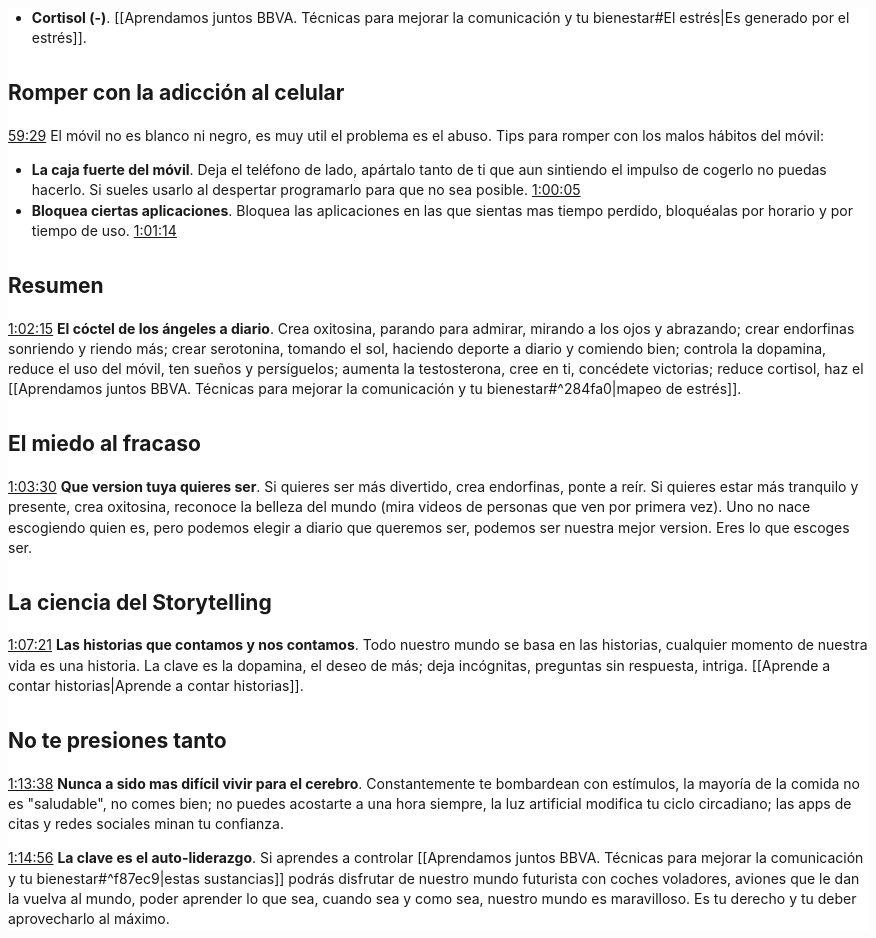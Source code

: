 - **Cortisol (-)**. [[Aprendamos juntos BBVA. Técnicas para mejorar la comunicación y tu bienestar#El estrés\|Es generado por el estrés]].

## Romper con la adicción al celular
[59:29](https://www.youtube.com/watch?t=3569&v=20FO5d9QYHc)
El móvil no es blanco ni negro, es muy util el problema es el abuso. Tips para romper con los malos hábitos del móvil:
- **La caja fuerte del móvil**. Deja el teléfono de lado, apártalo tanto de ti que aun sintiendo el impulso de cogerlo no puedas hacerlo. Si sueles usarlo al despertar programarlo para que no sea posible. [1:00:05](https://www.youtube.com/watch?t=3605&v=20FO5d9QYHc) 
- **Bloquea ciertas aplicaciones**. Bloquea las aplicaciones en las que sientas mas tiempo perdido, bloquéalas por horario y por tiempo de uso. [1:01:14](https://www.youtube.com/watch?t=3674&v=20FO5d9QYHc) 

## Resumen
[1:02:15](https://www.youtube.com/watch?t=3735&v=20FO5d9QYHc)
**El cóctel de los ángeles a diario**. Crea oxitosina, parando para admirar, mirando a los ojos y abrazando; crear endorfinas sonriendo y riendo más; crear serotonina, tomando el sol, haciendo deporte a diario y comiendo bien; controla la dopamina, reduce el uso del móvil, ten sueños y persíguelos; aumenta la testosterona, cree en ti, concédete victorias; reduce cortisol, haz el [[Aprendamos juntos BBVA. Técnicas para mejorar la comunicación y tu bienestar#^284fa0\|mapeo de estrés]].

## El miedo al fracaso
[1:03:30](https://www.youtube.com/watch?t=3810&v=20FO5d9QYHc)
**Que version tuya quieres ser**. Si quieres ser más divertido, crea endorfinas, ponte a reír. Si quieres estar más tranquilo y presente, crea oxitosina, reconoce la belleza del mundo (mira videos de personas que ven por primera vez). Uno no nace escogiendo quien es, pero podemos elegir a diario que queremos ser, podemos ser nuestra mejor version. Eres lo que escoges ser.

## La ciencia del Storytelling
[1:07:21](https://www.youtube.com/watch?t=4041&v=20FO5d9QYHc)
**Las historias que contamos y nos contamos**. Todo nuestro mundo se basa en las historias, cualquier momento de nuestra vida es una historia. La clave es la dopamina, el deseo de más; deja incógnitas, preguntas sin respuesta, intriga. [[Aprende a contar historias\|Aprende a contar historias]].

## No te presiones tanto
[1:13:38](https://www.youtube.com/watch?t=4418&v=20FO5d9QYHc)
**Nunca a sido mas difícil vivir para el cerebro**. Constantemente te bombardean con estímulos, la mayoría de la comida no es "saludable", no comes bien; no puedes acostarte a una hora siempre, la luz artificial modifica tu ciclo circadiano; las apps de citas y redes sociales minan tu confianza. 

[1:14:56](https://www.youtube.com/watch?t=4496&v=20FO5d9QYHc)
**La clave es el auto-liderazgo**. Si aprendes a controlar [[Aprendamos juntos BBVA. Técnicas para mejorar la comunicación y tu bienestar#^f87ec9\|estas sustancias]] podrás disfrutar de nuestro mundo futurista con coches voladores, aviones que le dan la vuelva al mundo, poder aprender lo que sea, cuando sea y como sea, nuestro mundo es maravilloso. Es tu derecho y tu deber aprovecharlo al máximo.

※

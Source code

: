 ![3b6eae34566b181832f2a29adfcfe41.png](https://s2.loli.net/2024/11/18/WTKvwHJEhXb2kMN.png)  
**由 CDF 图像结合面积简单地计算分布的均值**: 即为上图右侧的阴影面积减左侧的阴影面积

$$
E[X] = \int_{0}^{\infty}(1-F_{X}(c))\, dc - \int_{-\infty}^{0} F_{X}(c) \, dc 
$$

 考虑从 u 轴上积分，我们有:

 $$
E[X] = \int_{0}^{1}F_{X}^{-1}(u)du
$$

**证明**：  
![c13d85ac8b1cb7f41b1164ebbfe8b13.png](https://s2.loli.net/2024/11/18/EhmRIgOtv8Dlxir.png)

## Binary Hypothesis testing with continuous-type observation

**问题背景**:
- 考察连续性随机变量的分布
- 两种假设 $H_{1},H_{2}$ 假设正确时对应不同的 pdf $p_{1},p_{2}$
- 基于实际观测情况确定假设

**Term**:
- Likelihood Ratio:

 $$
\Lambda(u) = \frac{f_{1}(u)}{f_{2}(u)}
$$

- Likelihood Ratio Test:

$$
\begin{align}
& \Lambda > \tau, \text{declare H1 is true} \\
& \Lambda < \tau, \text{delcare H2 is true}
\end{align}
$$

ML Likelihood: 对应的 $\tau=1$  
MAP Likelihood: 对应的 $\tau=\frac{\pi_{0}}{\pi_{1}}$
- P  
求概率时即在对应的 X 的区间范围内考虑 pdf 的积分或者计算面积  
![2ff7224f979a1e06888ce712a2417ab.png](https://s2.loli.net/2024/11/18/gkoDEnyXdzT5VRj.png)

※

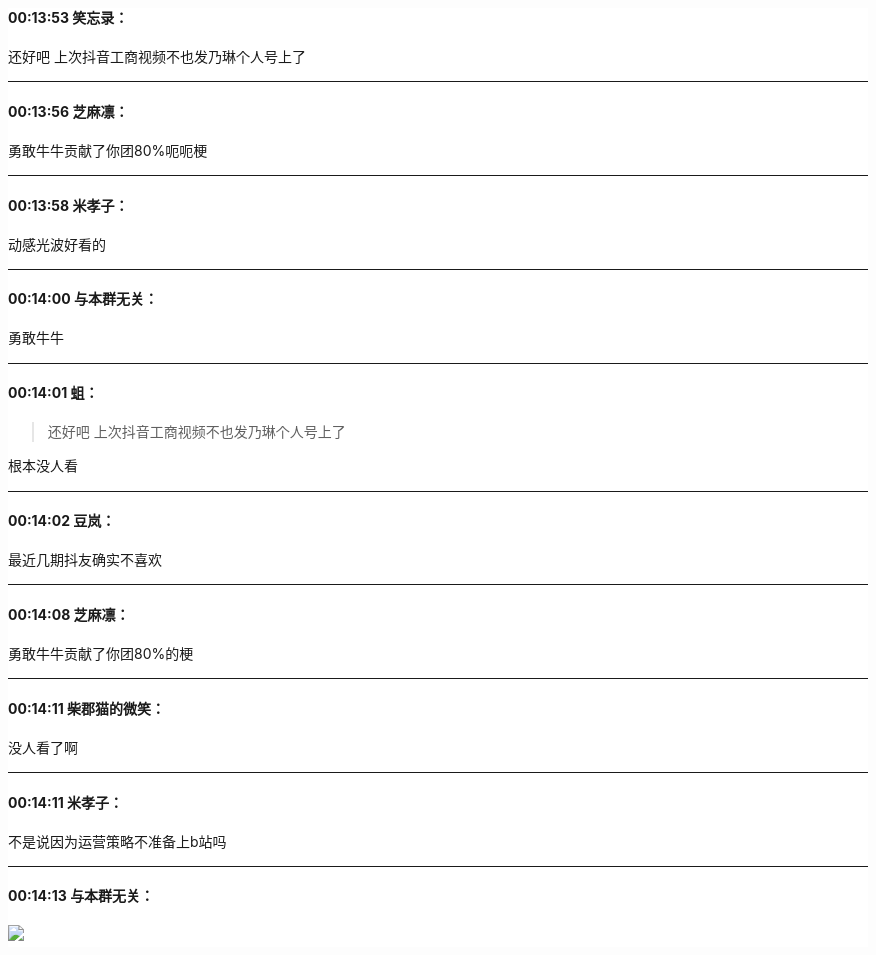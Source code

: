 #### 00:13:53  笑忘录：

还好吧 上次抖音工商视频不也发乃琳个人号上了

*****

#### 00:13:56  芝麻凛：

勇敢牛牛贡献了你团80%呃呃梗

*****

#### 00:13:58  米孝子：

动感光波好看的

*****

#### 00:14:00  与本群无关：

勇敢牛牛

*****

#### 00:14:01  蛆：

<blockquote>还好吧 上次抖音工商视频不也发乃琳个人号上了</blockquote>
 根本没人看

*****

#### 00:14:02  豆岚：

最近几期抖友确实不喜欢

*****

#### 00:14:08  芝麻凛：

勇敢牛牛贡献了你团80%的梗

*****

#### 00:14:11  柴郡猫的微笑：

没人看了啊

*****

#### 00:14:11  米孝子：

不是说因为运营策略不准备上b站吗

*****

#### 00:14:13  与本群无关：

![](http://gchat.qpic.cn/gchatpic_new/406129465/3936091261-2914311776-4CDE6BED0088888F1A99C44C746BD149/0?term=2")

※

» WORK TO BE COMPLETED: Whenever the word "Aprendamos" shows up in a line, that line counts. Say how many lines of the data count, giving the number alone.

» SOLUTION FOR THIS EXERCISE: 3